La mossa, avvenuta il 16 aprile 2026, arriva dopo mesi di interim e licenziamenti (tra cui quello della precedente direttrice Susan Monarez) e viene letta da alcuni osservatori come un possibile “ritorno” a linee più tradizionali, in contrasto con le riforme promosse da Kennedy e dal suo team, tra cui Jay Bhattacharya.

Il commento di Alberto Contri

Alberto Contri si dice preoccupato della scelta del POTUS: “Trump ha voluto contro il parere di Bob Kennedy, che adesso nelle foto compare con un viso nerissimo, una dottoressa super vaccinista, segno che anche lì c’è una virata.
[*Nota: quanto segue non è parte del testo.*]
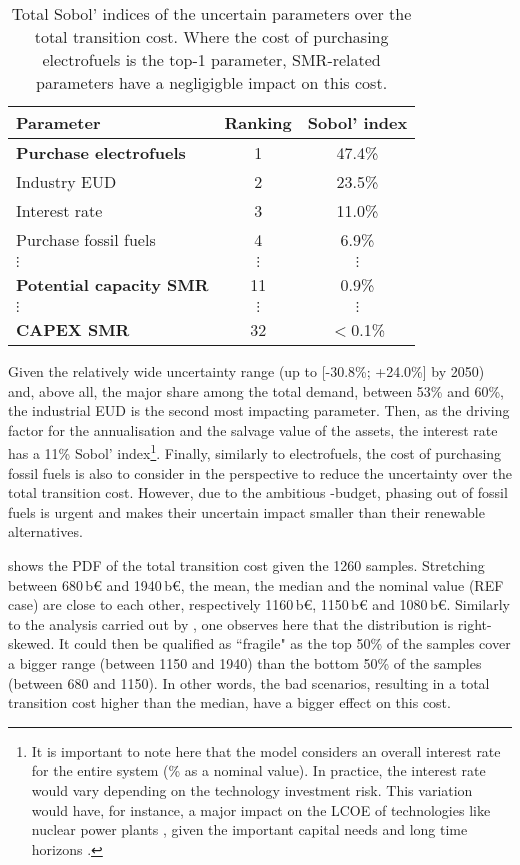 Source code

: \begin{table}[htbp!]
\caption{Total Sobol' indices of the uncertain parameters over the total transition cost. Where the cost of purchasing electrofuels is the top-1 parameter, \gls{SMR}-related parameters have a negligigble impact on this cost.}
\label{tab:UQ_short}
\centering
\begin{tabular}{l c c}
\toprule
\textbf{Parameter}  & \textbf{Ranking} & \textbf{Sobol' index} \\	
\midrule
\textbf{Purchase electrofuels} & 1 & 47.4\% \\
Industry EUD & 2 & 23.5\% \\
Interest rate & 3 & 11.0\% \\
Purchase fossil fuels  & 4 & 6.9\% \\
$\vdots$ & $\vdots$ & $\vdots$\\
\textbf{Potential capacity \gls{SMR}} & 11 & 0.9\% \\
$\vdots$ & $\vdots$ & $\vdots$\\
\textbf{CAPEX \gls{SMR}} & 32 & $<$0.1\% \\
\bottomrule							

\end{tabular}
\end{table}

Given the relatively wide uncertainty range (\ie up to [-30.8\%; +24.0\%] by 2050) and, above all, the major share among the total demand, between 53\% and 60\%, the industrial \gls{EUD} is the second most impacting parameter. Then, as the driving factor for the annualisation and the salvage value of the assets, the interest rate has a 11\% Sobol' index\footnote{It is important to note here that the model considers an overall interest rate for the entire system (\% as a nominal value). In practice, the interest rate would vary depending on the technology investment risk. This variation would have, for instance, a major impact on the \gls{LCOE} of technologies like nuclear power plants \cite{world_nuclear_asso}, given the important capital needs and long time horizons \cite{IEA_Nuclear_2022}.}. Finally, similarly to electrofuels, the cost of purchasing fossil fuels is also to consider in the perspective to reduce the uncertainty over the total transition cost. However, due to the ambitious -budget, phasing out of fossil fuels is urgent and makes their uncertain impact smaller than their renewable alternatives.

 shows the \gls{PDF} of the total transition cost given the 1260 samples. Stretching between 680\,b€ and 1940\,b€, the mean, the median and the nominal value (\ie REF case) are close to each other, respectively 1160\,b€, 1150\,b€ and 1080\,b€. Similarly to the analysis carried out by \citet{coppitters2023optimizing}, one observes here that the distribution is right-skewed. It could then be qualified as ``fragile" as the top 50\% of the samples cover a bigger range (\ie between 1150 and 1940) than the bottom 50\% of the samples (\ie between 680 and 1150). In other words, the bad scenarios, resulting in a total transition cost higher than the median, have a bigger effect on this cost.

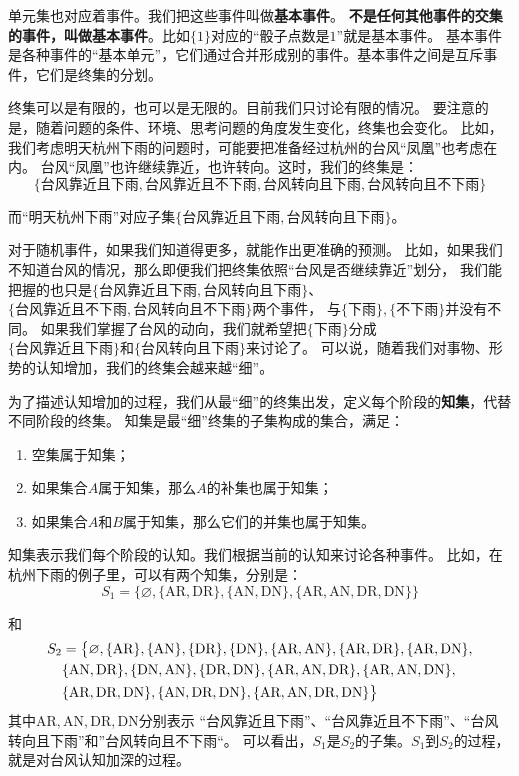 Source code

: \documentclass[12pt,UTF8]{ctexbook}
\begin{document}
单元集也对应着事件。我们把这些事件叫做\textbf{基本事件}。
\textbf{不是任何其他事件的交集的事件，叫做基本事件}。比如$\{1\}$对应的“骰子点数是$1$”就是基本事件。
基本事件是各种事件的“基本单元”，它们通过合并形成别的事件。基本事件之间是互斥事件，它们是终集的分划。

终集可以是有限的，也可以是无限的。目前我们只讨论有限的情况。
要注意的是，随着问题的条件、环境、思考问题的角度发生变化，终集也会变化。
比如，我们考虑明天杭州下雨的问题时，可能要把准备经过杭州的台风“凤凰”也考虑在内。
台风“凤凰”也许继续靠近，也许转向。这时，我们的终集是：
$$\{\mbox{台风靠近且下雨}, \mbox{台风靠近且不下雨}, \mbox{台风转向且下雨}, \mbox{台风转向且不下雨}\}$$

而“明天杭州下雨”对应子集$\{\mbox{台风靠近且下雨}, \mbox{台风转向且下雨}\}$。

对于随机事件，如果我们知道得更多，就能作出更准确的预测。
比如，如果我们不知道台风的情况，那么即便我们把终集依照“台风是否继续靠近”划分，
我们能把握的也只是$\{\mbox{台风靠近且下雨}, \mbox{台风转向且下雨}\}$、
$\{\mbox{台风靠近且不下雨}, \mbox{台风转向且不下雨}\}$两个事件，
与$\{\mbox{下雨}\}, \{\mbox{不下雨}\}$并没有不同。
如果我们掌握了台风的动向，我们就希望把$\{\mbox{下雨}\}$分成\\   
$\{\mbox{台风靠近且下雨}\}$和$\{\mbox{台风转向且下雨}\}$来讨论了。
可以说，随着我们对事物、形势的认知增加，我们的终集会越来越“细”。

为了描述认知增加的过程，我们从最“细”的终集出发，定义每个阶段的\textbf{知集}，代替不同阶段的终集。
知集是最“细”终集的子集构成的集合，满足：

\begin{enumerate}
    \item 空集属于知集；
    \item 如果集合$A$属于知集，那么$A$的补集也属于知集；
    \item 如果集合$A$和$B$属于知集，那么它们的并集也属于知集。
\end{enumerate}

知集表示我们每个阶段的认知。我们根据当前的认知来讨论各种事件。
比如，在杭州下雨的例子里，可以有两个知集，分别是：
$$ S_1 = \big\{\varnothing, \{\mbox{AR}, \mbox{DR}\},\{\mbox{AN}, \mbox{DN}\}, \{\mbox{AR}, \mbox{AN}, \mbox{DR}, \mbox{DN}\} \big\}$$

和
\begin{align}
    S_2 &= \big\{ \varnothing, \{\mbox{AR}\}, \{\mbox{AN}\}, \{\mbox{DR}\}, \{\mbox{DN}\}, \{\mbox{AR}, \mbox{AN}\}, \{\mbox{AR}, \mbox{DR}\}, \{\mbox{AR}, \mbox{DN}\}, \notag \\
    & \{\mbox{AN}, \mbox{DR}\}, \{\mbox{DN}, \mbox{AN}\}, \{\mbox{DR}, \mbox{DN}\},  \{\mbox{AR}, \mbox{AN}, \mbox{DR}\}, \{\mbox{AR}, \mbox{AN}, \mbox{DN}\}, \notag \\
    &  \{\mbox{AR}, \mbox{DR}, \mbox{DN}\},  \{\mbox{AN}, \mbox{DR}, \mbox{DN}\}, \{\mbox{AR}, \mbox{AN}, \mbox{DR}, \mbox{DN}\} \big\} \notag 
\end{align}
其中$\mbox{AR}, \mbox{AN}, \mbox{DR}, \mbox{DN}$分别表示
“台风靠近且下雨”、“台风靠近且不下雨”、“台风转向且下雨”和”台风转向且不下雨“。
可以看出，$S_1$是$S_2$的子集。$S_1$到$S_2$的过程，就是对台风认知加深的过程。
\end{document}
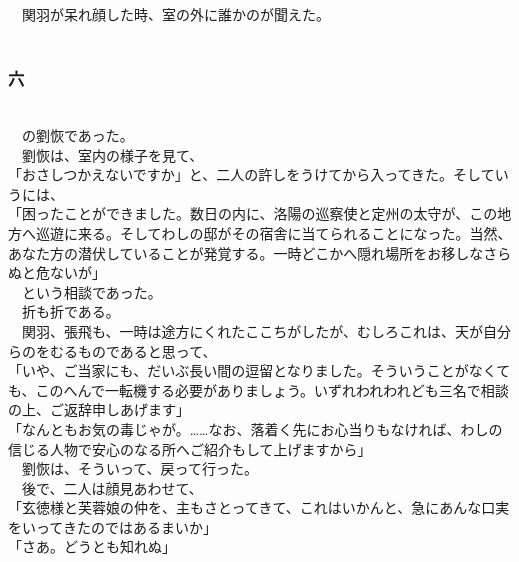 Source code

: \documentclass[
  paper=a5,
  fontsize=10pt,
  jafontsize=9.5pt,
  tate,                  %
  open_bracket_pos=nibu, %
]{jlreq}
\begin{document}
　関羽が呆れ顔した時、室の外に誰かのが聞えた。\\

\\

\subsubsection{六}

\\


　の劉恢であった。\\


　劉恢は、室内の様子を見て、\\


「おさしつかえないですか」と、二人の許しをうけてから入ってきた。そしていうには、\\


「困ったことができました。数日の内に、洛陽の巡察使と定州の太守が、この地方へ巡遊に来る。そしてわしの邸がその宿舎に当てられることになった。当然、あなた方の潜伏していることが発覚する。一時どこかへ隠れ場所をお移しなさらぬと危ないが」\\


　という相談であった。\\


　折も折である。\\


　関羽、張飛も、一時は途方にくれたここちがしたが、むしろこれは、天が自分らのをむるものであると思って、\\


「いや、ご当家にも、だいぶ長い間の逗留となりました。そういうことがなくても、このへんで一転機する必要がありましょう。いずれわれわれども三名で相談の上、ご返辞申しあげます」\\


「なんともお気の毒じゃが。……なお、落着く先にお心当りもなければ、わしの信じる人物で安心のなる所へご紹介もして上げますから」\\


　劉恢は、そういって、戻って行った。\\


　後で、二人は顔見あわせて、\\


「玄徳様と芙蓉娘の仲を、主もさとってきて、これはいかんと、急にあんな口実をいってきたのではあるまいか」\\


「さあ。どうとも知れぬ」\\
\end{document}
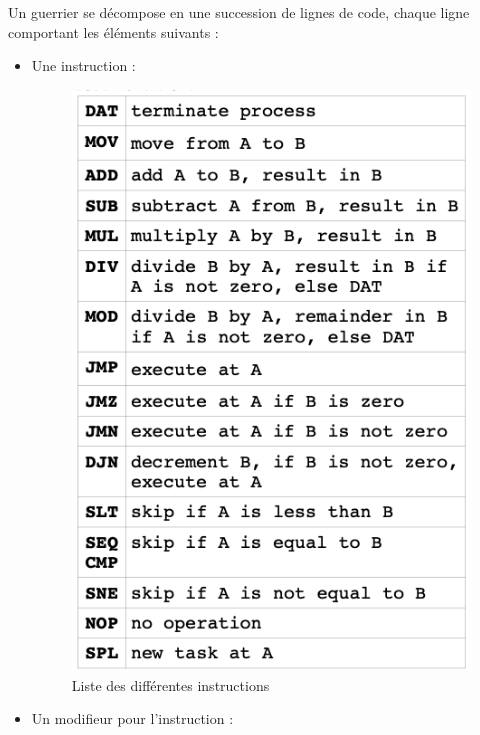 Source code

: \documentclass[french]{article}
\begin{document}
        Un guerrier se décompose en une succession de lignes de code, chaque ligne comportant les éléments suivants : 
        \begin{itemize}
            \item Une instruction : 
                \begin{figure}[!h]
                    \centering \includegraphics[scale=0.4]{image/instruction.png}
                    \caption{Liste des différentes instructions}
                \end{figure}
            \newpage
            \item Un modifieur pour l'instruction :
                \begin{figure}[!h]
                    \centering 

\end{figure}
\end{itemize}
\end{document}
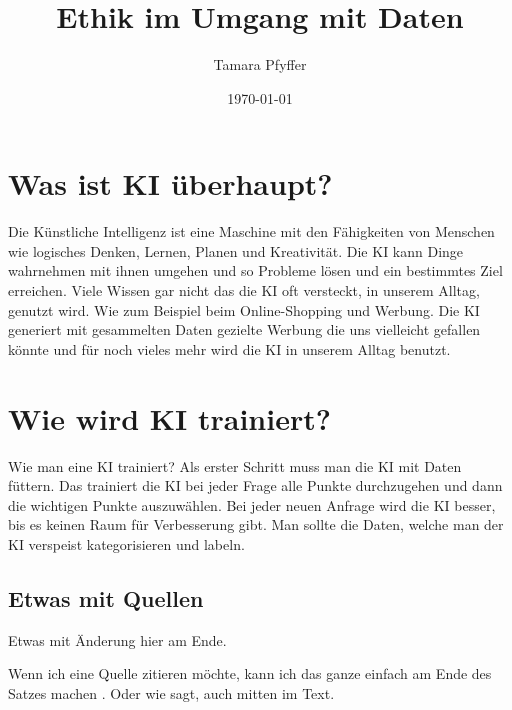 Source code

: \documentclass{report}
\title{Ethik im Umgang mit Daten}
\author{Tamara Pfyffer}
\date{\today}
\begin{document}
\maketitle


\tableofcontents

\chapter{Was ist KI überhaupt?}
Die Künstliche Intelligenz ist eine Maschine mit den Fähigkeiten von Menschen wie logisches Denken, Lernen, Planen und Kreativität. Die KI kann
Dinge wahrnehmen mit ihnen umgehen und so Probleme lösen und ein bestimmtes Ziel erreichen. Viele Wissen gar nicht das die KI oft versteckt,
in unserem Alltag, genutzt wird. Wie zum Beispiel beim Online-Shopping
und Werbung. Die KI generiert mit gesammelten Daten gezielte Werbung
die uns vielleicht gefallen könnte und für noch vieles mehr wird die KI in
unserem Alltag benutzt.

\chapter{Wie wird KI trainiert?}
Wie man eine KI trainiert? Als erster Schritt muss man die KI mit Daten
füttern. Das trainiert die KI bei jeder Frage alle Punkte durchzugehen und
dann die wichtigen Punkte auszuwählen. Bei jeder neuen Anfrage wird die
KI besser, bis es keinen Raum für Verbesserung gibt. Man sollte die Daten,
welche man der KI verspeist kategorisieren und labeln.





\section{Etwas mit Quellen}

Etwas mit Änderung hier am Ende.

Wenn ich eine Quelle zitieren möchte, kann ich das ganze einfach am Ende des Satzes machen \citep{example}. Oder wie \citet{example} sagt, auch mitten im Text.

\printbibliography
\end{document}
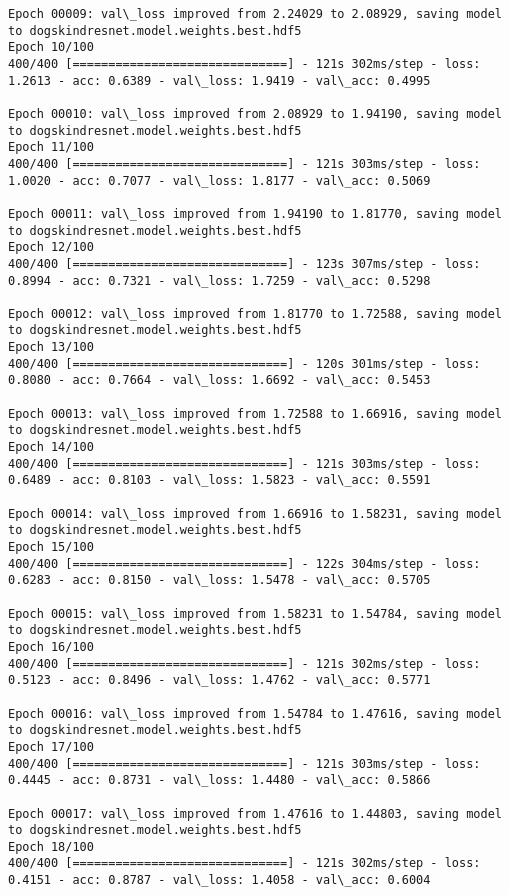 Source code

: \documentclass[11pt]{article}
\begin{document}
\begin{Verbatim}[commandchars=\\\{\}]
Epoch 00009: val\_loss improved from 2.24029 to 2.08929, saving model to dogskindresnet.model.weights.best.hdf5
Epoch 10/100
400/400 [==============================] - 121s 302ms/step - loss: 1.2613 - acc: 0.6389 - val\_loss: 1.9419 - val\_acc: 0.4995

Epoch 00010: val\_loss improved from 2.08929 to 1.94190, saving model to dogskindresnet.model.weights.best.hdf5
Epoch 11/100
400/400 [==============================] - 121s 303ms/step - loss: 1.0020 - acc: 0.7077 - val\_loss: 1.8177 - val\_acc: 0.5069

Epoch 00011: val\_loss improved from 1.94190 to 1.81770, saving model to dogskindresnet.model.weights.best.hdf5
Epoch 12/100
400/400 [==============================] - 123s 307ms/step - loss: 0.8994 - acc: 0.7321 - val\_loss: 1.7259 - val\_acc: 0.5298

Epoch 00012: val\_loss improved from 1.81770 to 1.72588, saving model to dogskindresnet.model.weights.best.hdf5
Epoch 13/100
400/400 [==============================] - 120s 301ms/step - loss: 0.8080 - acc: 0.7664 - val\_loss: 1.6692 - val\_acc: 0.5453

Epoch 00013: val\_loss improved from 1.72588 to 1.66916, saving model to dogskindresnet.model.weights.best.hdf5
Epoch 14/100
400/400 [==============================] - 121s 303ms/step - loss: 0.6489 - acc: 0.8103 - val\_loss: 1.5823 - val\_acc: 0.5591

Epoch 00014: val\_loss improved from 1.66916 to 1.58231, saving model to dogskindresnet.model.weights.best.hdf5
Epoch 15/100
400/400 [==============================] - 122s 304ms/step - loss: 0.6283 - acc: 0.8150 - val\_loss: 1.5478 - val\_acc: 0.5705

Epoch 00015: val\_loss improved from 1.58231 to 1.54784, saving model to dogskindresnet.model.weights.best.hdf5
Epoch 16/100
400/400 [==============================] - 121s 302ms/step - loss: 0.5123 - acc: 0.8496 - val\_loss: 1.4762 - val\_acc: 0.5771

Epoch 00016: val\_loss improved from 1.54784 to 1.47616, saving model to dogskindresnet.model.weights.best.hdf5
Epoch 17/100
400/400 [==============================] - 121s 303ms/step - loss: 0.4445 - acc: 0.8731 - val\_loss: 1.4480 - val\_acc: 0.5866

Epoch 00017: val\_loss improved from 1.47616 to 1.44803, saving model to dogskindresnet.model.weights.best.hdf5
Epoch 18/100
400/400 [==============================] - 121s 302ms/step - loss: 0.4151 - acc: 0.8787 - val\_loss: 1.4058 - val\_acc: 0.6004


\end{Verbatim}
\end{document}
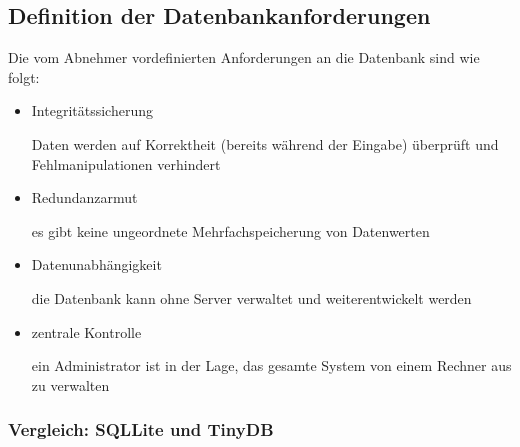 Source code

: \documentclass[a4paper,oneside,12pt]{report}
\begin{document}
			\subsection[Definition der Datenbankanforderungen - Johannes Knippel]{Definition der Datenbankanforderungen}
			
				Die vom Abnehmer vordefinierten Anforderungen an die Datenbank sind wie folgt:
				\begin{itemize}
					\item Integritätssicherung\\
					\begin{small}
						Daten werden auf Korrektheit (bereits während der Eingabe) überprüft und Fehlmanipulationen  verhindert 
					\end{small}
					
					\item Redundanzarmut\\
					\begin{small}
						es gibt keine ungeordnete Mehrfachspeicherung von Datenwerten
					\end{small}
								
					\item Datenunabhängigkeit\\
					\begin{small}
						die Datenbank kann ohne Server verwaltet und weiterentwickelt werden
					\end{small} 
					
					\item zentrale Kontrolle\\
					\begin{small}
						ein Administrator ist in der Lage, das gesamte System von einem Rechner aus zu verwalten
					\end{small}
				\end{itemize}
				
				
				\subsubsection[Vergleich: SQLLite und TinyDB - Johannes Knippel]{Vergleich: SQLLite und TinyDB}
				
\end{document}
Adesso io non mi stupirei se fra un po’ oltre che licenziare Pam Bondi viene licenziato anche Bob Kennedy perché l’ho visto con una faccia nerissima nelle foto collettive e questo è veramente preoccupante, perché lui invece aveva importato una grande area di verità e di freschezza in tutti questi organismi, con Bhattacharya, con altri nomi che ha importato. Però adesso a capo del CDC c’è una scatenata vaccinista.